There are four methods you could use to read the sample data from a WAVE file:

  1. For the most flexibility, use the mmio* functions in the Win32 API. These allow you to navigate through the various chunks and subchunks in the RIFF file and find the ones you want. You'll also need to parse the fmt chunk to determine the sample rate, sample width, etc.
  2. Another option is to only support the canonical format. This is especially useful if your program will be used in a limited environment, and you know the sample format ahead of time. In this case, you can simply read the sample data starting at offset 44 from the beginning of the file. If you want to support newer files and it's not a problem to run them through another program first, you can use my shareware StripWav [archived] program.
  3. If you're using C++, you can use my classes for reading WAVE and RIFF files. Read the documentation for WAVE [archived] and RIFF [archived] to see if they'll do what you need; if so, download the source code [archived] (version 1.3, updated 15 August 2001, 40 KB).
  4. There are also a number of other packages for dealing with audio around, that work with Delphi, ActiveX, etc. Probably one of them will help keep you from reinventing the wheel.

How can I record and play WAVE files under Windows?

If all you want to do is play a WAVE file, use the Win32 function PlaySound(). If you're writing for 16-bit Windows, use sndPlaySound() instead. You can use either of these functions without knowing anything about the internal format of the file.

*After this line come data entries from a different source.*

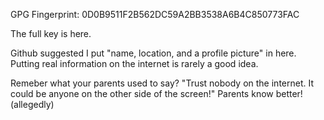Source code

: GPG Fingerprint: 0D0B9511F2B562DC59A2BB3538A6B4C850773FAC

The full key is here.

Github suggested I put "name, location, and a profile picture" in here. Putting real information on the internet is rarely a good idea.

Remeber what your parents used to say? "Trust nobody on the internet. It could be anyone on the other side of the screen!" Parents know better! (allegedly)
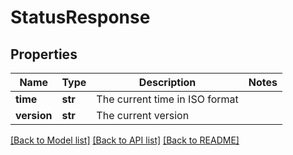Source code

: # StatusResponse

## Properties
Name | Type | Description | Notes
------------ | ------------- | ------------- | -------------
**time** | **str** | The current time in ISO format | 
**version** | **str** | The current version | 

[[Back to Model list]](../README.md#documentation-for-models) [[Back to API list]](../README.md#documentation-for-api-endpoints) [[Back to README]](../README.md)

To give your users a little more control over pausing, stopping, and rewinding longer WAVE files, use the MCI functions or an MCI control provided by your programming language. You can also record audio using MCI.

For more precise control than the MCI functions provide, you'll need to either use the Microsoft Win32 Multimedia API (which should be documented with whatever programming language you're using), or find a commercial or shareware library for your language that does. If you find one you like, please let me know so I can list it here, since I'm often asked for advice on this!

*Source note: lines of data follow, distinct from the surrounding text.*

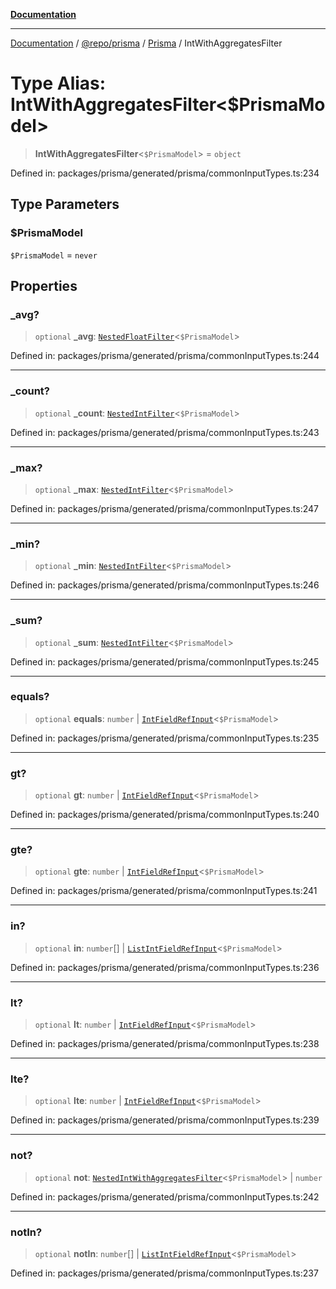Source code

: [**Documentation**](../../../../../README.md)

***

[Documentation](../../../../../README.md) / [@repo/prisma](../../../README.md) / [Prisma](../README.md) / IntWithAggregatesFilter

# Type Alias: IntWithAggregatesFilter\<$PrismaModel\>

> **IntWithAggregatesFilter**\<`$PrismaModel`\> = `object`

Defined in: packages/prisma/generated/prisma/commonInputTypes.ts:234

## Type Parameters

### $PrismaModel

`$PrismaModel` = `never`

## Properties

### \_avg?

> `optional` **\_avg**: [`NestedFloatFilter`](NestedFloatFilter.md)\<`$PrismaModel`\>

Defined in: packages/prisma/generated/prisma/commonInputTypes.ts:244

***

### \_count?

> `optional` **\_count**: [`NestedIntFilter`](NestedIntFilter.md)\<`$PrismaModel`\>

Defined in: packages/prisma/generated/prisma/commonInputTypes.ts:243

***

### \_max?

> `optional` **\_max**: [`NestedIntFilter`](NestedIntFilter.md)\<`$PrismaModel`\>

Defined in: packages/prisma/generated/prisma/commonInputTypes.ts:247

***

### \_min?

> `optional` **\_min**: [`NestedIntFilter`](NestedIntFilter.md)\<`$PrismaModel`\>

Defined in: packages/prisma/generated/prisma/commonInputTypes.ts:246

***

### \_sum?

> `optional` **\_sum**: [`NestedIntFilter`](NestedIntFilter.md)\<`$PrismaModel`\>

Defined in: packages/prisma/generated/prisma/commonInputTypes.ts:245

***

### equals?

> `optional` **equals**: `number` \| [`IntFieldRefInput`](IntFieldRefInput.md)\<`$PrismaModel`\>

Defined in: packages/prisma/generated/prisma/commonInputTypes.ts:235

***

### gt?

> `optional` **gt**: `number` \| [`IntFieldRefInput`](IntFieldRefInput.md)\<`$PrismaModel`\>

Defined in: packages/prisma/generated/prisma/commonInputTypes.ts:240

***

### gte?

> `optional` **gte**: `number` \| [`IntFieldRefInput`](IntFieldRefInput.md)\<`$PrismaModel`\>

Defined in: packages/prisma/generated/prisma/commonInputTypes.ts:241

***

### in?

> `optional` **in**: `number`[] \| [`ListIntFieldRefInput`](ListIntFieldRefInput.md)\<`$PrismaModel`\>

Defined in: packages/prisma/generated/prisma/commonInputTypes.ts:236

***

### lt?

> `optional` **lt**: `number` \| [`IntFieldRefInput`](IntFieldRefInput.md)\<`$PrismaModel`\>

Defined in: packages/prisma/generated/prisma/commonInputTypes.ts:238

***

### lte?

> `optional` **lte**: `number` \| [`IntFieldRefInput`](IntFieldRefInput.md)\<`$PrismaModel`\>

Defined in: packages/prisma/generated/prisma/commonInputTypes.ts:239

***

### not?

> `optional` **not**: [`NestedIntWithAggregatesFilter`](NestedIntWithAggregatesFilter.md)\<`$PrismaModel`\> \| `number`

Defined in: packages/prisma/generated/prisma/commonInputTypes.ts:242

***

### notIn?

> `optional` **notIn**: `number`[] \| [`ListIntFieldRefInput`](ListIntFieldRefInput.md)\<`$PrismaModel`\>

Defined in: packages/prisma/generated/prisma/commonInputTypes.ts:237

I really need frequency (or pitch) information from the WAVE file. How do I get it?

One way is to use a Fast Fourier Transform. Other ways involve doing things like examining statistical correlations between samples at different offsets, to determine the full wavelength at a given timepoint. It's hairy stuff.

For more references, try the following links:

Links for more information


The Canonical WAVE File Format

The canonical WAVE format starts with the RIFF header:

Offset Length Contents
0 4 bytes 'RIFF'
4 4 bytes file length - 8, the '8' is the length of the first two entries. i.e., the number of bytes that follow in the file.
8 4 bytes 'WAVE'
Next, the fmt chunk describes the sample format:
12 4 bytes 'fmt '
16 4 bytes 0x00000010, length of the fmt data (16 bytes)
20 2 bytes 0x0001, format tag: 1 = PCM
22 2 bytes channels, channels: 1 = mono, 2 = stereo
24 4 bytes sample rate, samples per second e.g., 44100
28 4 bytes bytes per second, sample rate * block align
32 2 bytes block align, channels * bits per sample / 8
34 2 bytes bits per sample, 8 or 16
Finally, the data chunk contains the sample data:
36 4 bytes 'data'
40 4 bytes length of the data block
44 X bytes sample data

The sample data must end on an even byte boundary. All numeric data fields are in the Intel format of low-high byte ordering. 8-bit samples are stored as unsigned bytes, ranging from 0 to 255. 16-bit samples are stored as 2's-complement signed integers, ranging from -32768 to 32767.

For multi-channel data, samples are interleaved between channels, like this:

sample 0 for channel 0
sample 0 for channel 1
sample 1 for channel 0
sample 1 for channel 1
...

For stereo audio, channel 0 is the left channel and channel 1 is the right.